> Available data:
# # #

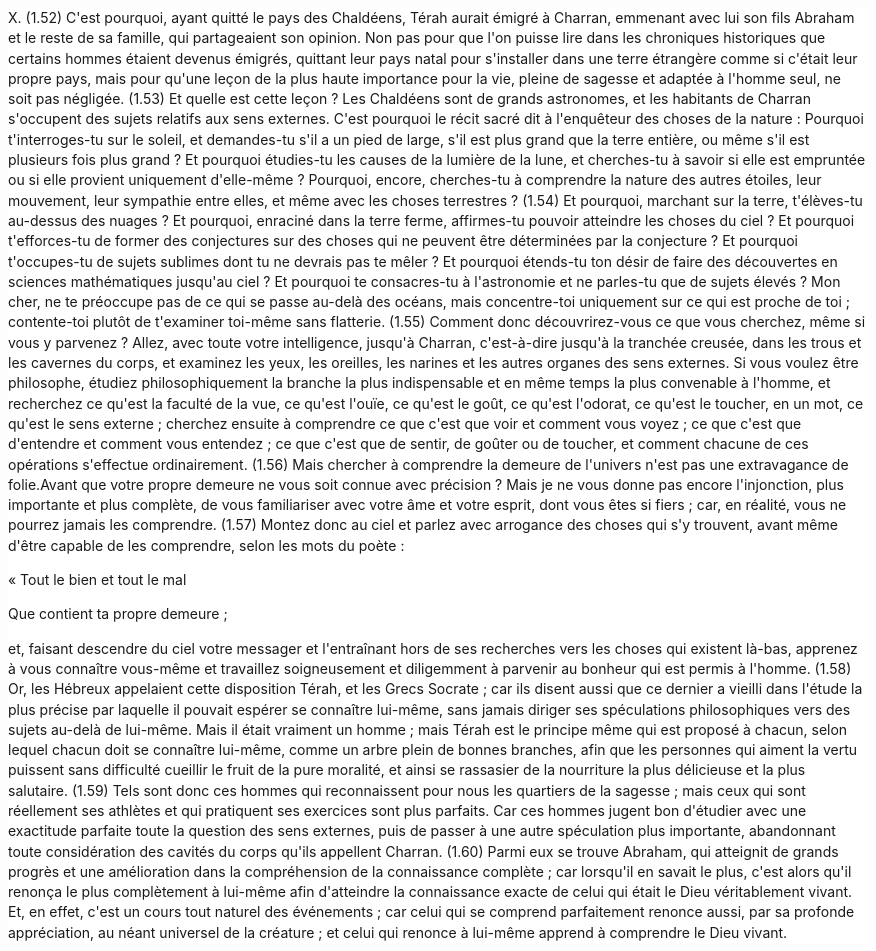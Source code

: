 X. (1.52) C'est pourquoi, ayant quitté le pays des Chaldéens, Térah aurait émigré à Charran, emmenant avec lui son fils Abraham et le reste de sa famille, qui partageaient son opinion. Non pas pour que l'on puisse lire dans les chroniques historiques que certains hommes étaient devenus émigrés, quittant leur pays natal pour s'installer dans une terre étrangère comme si c'était leur propre pays, mais pour qu'une leçon de la plus haute importance pour la vie, pleine de sagesse et adaptée à l'homme seul, ne soit pas négligée. (1.53) Et quelle est cette leçon ? Les Chaldéens sont de grands astronomes, et les habitants de Charran s'occupent des sujets relatifs aux sens externes. C'est pourquoi le récit sacré dit à l'enquêteur des choses de la nature : Pourquoi t'interroges-tu sur le soleil, et demandes-tu s'il a un pied de large, s'il est plus grand que la terre entière, ou même s'il est plusieurs fois plus grand ? Et pourquoi étudies-tu les causes de la lumière de la lune, et cherches-tu à savoir si elle est empruntée ou si elle provient uniquement d'elle-même ? Pourquoi, encore, cherches-tu à comprendre la nature des autres étoiles, leur mouvement, leur sympathie entre elles, et même avec les choses terrestres ? (1.54) Et pourquoi, marchant sur la terre, t'élèves-tu au-dessus des nuages ​​? Et pourquoi, enraciné dans la terre ferme, affirmes-tu pouvoir atteindre les choses du ciel ? Et pourquoi t'efforces-tu de former des conjectures sur des choses qui ne peuvent être déterminées par la conjecture ? Et pourquoi t'occupes-tu de sujets sublimes dont tu ne devrais pas te mêler ? Et pourquoi étends-tu ton désir de faire des découvertes en sciences mathématiques jusqu'au ciel ? Et pourquoi te consacres-tu à l'astronomie et ne parles-tu que de sujets élevés ? Mon cher, ne te préoccupe pas de ce qui se passe au-delà des océans, mais concentre-toi uniquement sur ce qui est proche de toi ; contente-toi plutôt de t'examiner toi-même sans flatterie. (1.55) Comment donc découvrirez-vous ce que vous cherchez, même si vous y parvenez ? Allez, avec toute votre intelligence, jusqu'à Charran, c'est-à-dire jusqu'à la tranchée creusée, dans les trous et les cavernes du corps, et examinez les yeux, les oreilles, les narines et les autres organes des sens externes. Si vous voulez être philosophe, étudiez philosophiquement la branche la plus indispensable et en même temps la plus convenable à l'homme, et recherchez ce qu'est la faculté de la vue, ce qu'est l'ouïe, ce qu'est le goût, ce qu'est l'odorat, ce qu'est le toucher, en un mot, ce qu'est le sens externe ; cherchez ensuite à comprendre ce que c'est que voir et comment vous voyez ; ce que c'est que d'entendre et comment vous entendez ; ce que c'est que de sentir, de goûter ou de toucher, et comment chacune de ces opérations s'effectue ordinairement. (1.56) Mais chercher à comprendre la demeure de l'univers n'est pas une extravagance de folie.Avant que votre propre demeure ne vous soit connue avec précision ? Mais je ne vous donne pas encore l'injonction, plus importante et plus complète, de vous familiariser avec votre âme et votre esprit, dont vous êtes si fiers ; car, en réalité, vous ne pourrez jamais les comprendre. (1.57) Montez donc au ciel et parlez avec arrogance des choses qui s'y trouvent, avant même d'être capable de les comprendre, selon les mots du poète :

« Tout le bien et tout le mal

Que contient ta propre demeure ;

et, faisant descendre du ciel votre messager et l'entraînant hors de ses recherches vers les choses qui existent là-bas, apprenez à vous connaître vous-même et travaillez soigneusement et diligemment à parvenir au bonheur qui est permis à l'homme. (1.58) Or, les Hébreux appelaient cette disposition Térah, et les Grecs Socrate ; car ils disent aussi que ce dernier a vieilli dans l'étude la plus précise par laquelle il pouvait espérer se connaître lui-même, sans jamais diriger ses spéculations philosophiques vers des sujets au-delà de lui-même. Mais il était vraiment un homme ; mais Térah est le principe même qui est proposé à chacun, selon lequel chacun doit se connaître lui-même, comme un arbre plein de bonnes branches, afin que les personnes qui aiment la vertu puissent sans difficulté cueillir le fruit de la pure moralité, et ainsi se rassasier de la nourriture la plus délicieuse et la plus salutaire. (1.59) Tels sont donc ces hommes qui reconnaissent pour nous les quartiers de la sagesse ; mais ceux qui sont réellement ses athlètes et qui pratiquent ses exercices sont plus parfaits. Car ces hommes jugent bon d'étudier avec une exactitude parfaite toute la question des sens externes, puis de passer à une autre spéculation plus importante, abandonnant toute considération des cavités du corps qu'ils appellent Charran. (1.60) Parmi eux se trouve Abraham, qui atteignit de grands progrès et une amélioration dans la compréhension de la connaissance complète ; car lorsqu'il en savait le plus, c'est alors qu'il renonça le plus complètement à lui-même afin d'atteindre la connaissance exacte de celui qui était le Dieu véritablement vivant. Et, en effet, c'est un cours tout naturel des événements ; car celui qui se comprend parfaitement renonce aussi, par sa profonde appréciation, au néant universel de la créature ; et celui qui renonce à lui-même apprend à comprendre le Dieu vivant.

# # #

> Activity:
The whole listing above is to be repeated exactly, apart from its pictures.

> Solution for this task:
Source code

: X. (1.52) C'est pourquoi, ayant quitté le pays des Chaldéens, Térah aurait émigré à Charran, emmenant avec lui son fils Abraham et le reste de sa famille, qui partageaient son opinion. Non pas pour que l'on puisse lire dans les chroniques historiques que certains hommes étaient devenus émigrés, quittant leur pays natal pour s'installer dans une terre étrangère comme si c'était leur propre pays, mais pour qu'une leçon de la plus haute importance pour la vie, pleine de sagesse et adaptée à l'homme seul, ne soit pas négligée. (1.53) Et quelle est cette leçon ? Les Chaldéens sont de grands astronomes, et les habitants de Charran s'occupent des sujets relatifs aux sens externes. C'est pourquoi le récit sacré dit à l'enquêteur des choses de la nature : Pourquoi t'interroges-tu sur le soleil, et demandes-tu s'il a un pied de large, s'il est plus grand que la terre entière, ou même s'il est plusieurs fois plus grand ? Et pourquoi étudies-tu les causes de la lumière de la lune, et cherches-tu à savoir si elle est empruntée ou si elle provient uniquement d'elle-même ? Pourquoi, encore, cherches-tu à comprendre la nature des autres étoiles, leur mouvement, leur sympathie entre elles, et même avec les choses terrestres ? (1.54) Et pourquoi, marchant sur la terre, t'élèves-tu au-dessus des nuages ​​? Et pourquoi, enraciné dans la terre ferme, affirmes-tu pouvoir atteindre les choses du ciel ? Et pourquoi t'efforces-tu de former des conjectures sur des choses qui ne peuvent être déterminées par la conjecture ? Et pourquoi t'occupes-tu de sujets sublimes dont tu ne devrais pas te mêler ? Et pourquoi étends-tu ton désir de faire des découvertes en sciences mathématiques jusqu'au ciel ? Et pourquoi te consacres-tu à l'astronomie et ne parles-tu que de sujets élevés ? Mon cher, ne te préoccupe pas de ce qui se passe au-delà des océans, mais concentre-toi uniquement sur ce qui est proche de toi ; contente-toi plutôt de t'examiner toi-même sans flatterie. (1.55) Comment donc découvrirez-vous ce que vous cherchez, même si vous y parvenez ? Allez, avec toute votre intelligence, jusqu'à Charran, c'est-à-dire jusqu'à la tranchée creusée, dans les trous et les cavernes du corps, et examinez les yeux, les oreilles, les narines et les autres organes des sens externes. Si vous voulez être philosophe, étudiez philosophiquement la branche la plus indispensable et en même temps la plus convenable à l'homme, et recherchez ce qu'est la faculté de la vue, ce qu'est l'ouïe, ce qu'est le goût, ce qu'est l'odorat, ce qu'est le toucher, en un mot, ce qu'est le sens externe ; cherchez ensuite à comprendre ce que c'est que voir et comment vous voyez ; ce que c'est que d'entendre et comment vous entendez ; ce que c'est que de sentir, de goûter ou de toucher, et comment chacune de ces opérations s'effectue ordinairement. (1.56) Mais chercher à comprendre la demeure de l'univers n'est pas une extravagance de folie.Avant que votre propre demeure ne vous soit connue avec précision ? Mais je ne vous donne pas encore l'injonction, plus importante et plus complète, de vous familiariser avec votre âme et votre esprit, dont vous êtes si fiers ; car, en réalité, vous ne pourrez jamais les comprendre. (1.57) Montez donc au ciel et parlez avec arrogance des choses qui s'y trouvent, avant même d'être capable de les comprendre, selon les mots du poète :

« Tout le bien et tout le mal

Que contient ta propre demeure ;

et, faisant descendre du ciel votre messager et l'entraînant hors de ses recherches vers les choses qui existent là-bas, apprenez à vous connaître vous-même et travaillez soigneusement et diligemment à parvenir au bonheur qui est permis à l'homme. (1.58) Or, les Hébreux appelaient cette disposition Térah, et les Grecs Socrate ; car ils disent aussi que ce dernier a vieilli dans l'étude la plus précise par laquelle il pouvait espérer se connaître lui-même, sans jamais diriger ses spéculations philosophiques vers des sujets au-delà de lui-même. Mais il était vraiment un homme ; mais Térah est le principe même qui est proposé à chacun, selon lequel chacun doit se connaître lui-même, comme un arbre plein de bonnes branches, afin que les personnes qui aiment la vertu puissent sans difficulté cueillir le fruit de la pure moralité, et ainsi se rassasier de la nourriture la plus délicieuse et la plus salutaire. (1.59) Tels sont donc ces hommes qui reconnaissent pour nous les quartiers de la sagesse ; mais ceux qui sont réellement ses athlètes et qui pratiquent ses exercices sont plus parfaits. Car ces hommes jugent bon d'étudier avec une exactitude parfaite toute la question des sens externes, puis de passer à une autre spéculation plus importante, abandonnant toute considération des cavités du corps qu'ils appellent Charran. (1.60) Parmi eux se trouve Abraham, qui atteignit de grands progrès et une amélioration dans la compréhension de la connaissance complète ; car lorsqu'il en savait le plus, c'est alors qu'il renonça le plus complètement à lui-même afin d'atteindre la connaissance exacte de celui qui était le Dieu véritablement vivant. Et, en effet, c'est un cours tout naturel des événements ; car celui qui se comprend parfaitement renonce aussi, par sa profonde appréciation, au néant universel de la créature ; et celui qui renonce à lui-même apprend à comprendre le Dieu vivant.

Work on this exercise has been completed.